L'histoire de cette cathédrale est intimement liée à celle d'Aliénor d’Aquitaine, qui est l’origine de sa construction. Féministe avant l'heure, éprise de liberté et de pouvoir, la duchesse d'Aquitaine se réfugie à Poitiers dès que son divorce avec Louis VII, roi de France, est prononcé. C’est à l'emplacement de la cathédrale que le 18 mai 1152, Aliénor s’unit à Henri de Plantagenêt, futur roi d’Angleterre, faisant ainsi basculer tout son Duché sous giron anglais. Dix ans plus tard, en 1162, le couple finance une nouvelle cathédrale, celle que nous connaissons aujourd’hui.


Le chantier s’étale sur plusieurs siècles et l’édifice n’est consacré qu’en 1379. Marquée par le style gothique angevin avec ses contreforts et ses voûtes bombées, la cathédrale est extérieurement massive. Sa façade principale, ornée d’une rosace et de trois portails aux voussures et tympans sculptés (la thématique du Jugement dernier orne le tympan du portail central), est entourée d’imposantes tours carrées. A l’intérieur en revanche, on respire tant l’espace est aéré, cette sensation étant due à la hauteur sous la voûte (30 mètres) mais aussi à la longueur de la nef (100 mètres !).

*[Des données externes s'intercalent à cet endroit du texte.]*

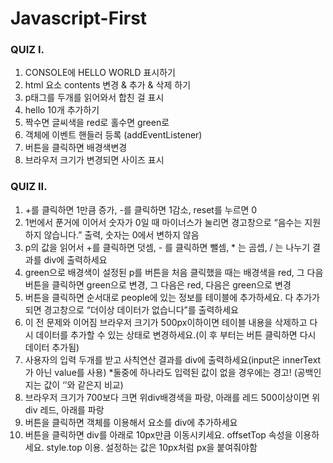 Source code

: ﻿# Javascript-First
 
 ### QUIZ I.
1. CONSOLE에 HELLO WORLD 표시하기
2. html 요소 contents 변경 & 추가 & 삭제 하기
3. p태그를 두개를 읽어와서 합친 걸 표시
4. hello 10개 추가하기
5. 짝수면 글씨색을 red로 홀수면 green로
6. 객체에 이벤트 핸들러 등록 (addEventListener)
7. 버튼을 클릭하면 배경색변경
8. 브라우저 크기가 변경되면 사이즈 표시

### QUIZ II.
1. +를 클릭하면 1만큼 증가, -를 클릭하면 1감소, reset를 누르면 0
2. 1번에서 푼거에 이어서 숫자가 0일 때 마이너스가 눌리면 경고창으로 “음수는 지원하지 않습니다.” 출력, 숫자는 0에서 변하지 않음
3. p의 값을 읽어서 +를 클릭하면 덧셈, - 를 클릭하면 뺄셈, * 는 곰셉, / 는 나누기 결과를 div에 출력하세요
4. green으로 배경색이 설정된 p를 버튼을 처음 클릭했을 때는 배경색을 red, 그 다음 버튼을 클릭하면 green으로 변경, 그 다음은 red, 다음은 green으로 변경
5. 버튼을 클릭하면 순서대로 people에 있는 정보를 테이블에 추가하세요. 다 추가가 되면 경고창으로 “더이상 데이터가 없습니다”를 출력하세요
6. 이 전 문제와 이어짐 브라우저 크기가 500px이하이면 테이블 내용을 삭제하고 다시 데이터를 추가할 수 있는 상태로 변경하세요.(이 후 부터는 버튼 클릭하면 다시 데이터 추가됨)
7. 사용자의 입력 두개를 받고 사칙연산 결과를 div에 출력하세요(input은 innerText가 아닌 value를 사용) *둘중에 하나라도 입력된 값이 없을 경우에는 경고! (공백인지는 값이 ‘’와 같은지 비교)
8. 브라우저 크기가 700보다 크면 위div배경색을 파랑, 아래를 레드
500이상이면 위 div 레드, 아래를 파랑
9. 버튼을 클릭하면 객체를 이용해서 요소를 div에 추가하세요
10. 버튼을 클릭하면 div를 아래로 10px만큼 이동시키세요. offsetTop 속성을 이용하세요. style.top 이용. 설정하는 값은 10px처럼 px을 붙여줘야함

L’ensemble est baigné de lumière grâce à la présence de nombreux vitraux, véritables bijoux de ce programme décoratif. Il me faudrait des heures pour entrer dans les détails, alors je vous conseille plutôt de prendre le temps de découvrir ces vitraux en déambulant dans l’édifice. Ne passez surtout pas à côté du vitrail de la crucifixion, situé au-dessus de l’autel. Outre ses dimensions imposantes et son exécution soignée toute en dentelle et en couleurs, il est l’un des seuls portraits d’Aliénor d’Aquitaine réalisé de son vivant.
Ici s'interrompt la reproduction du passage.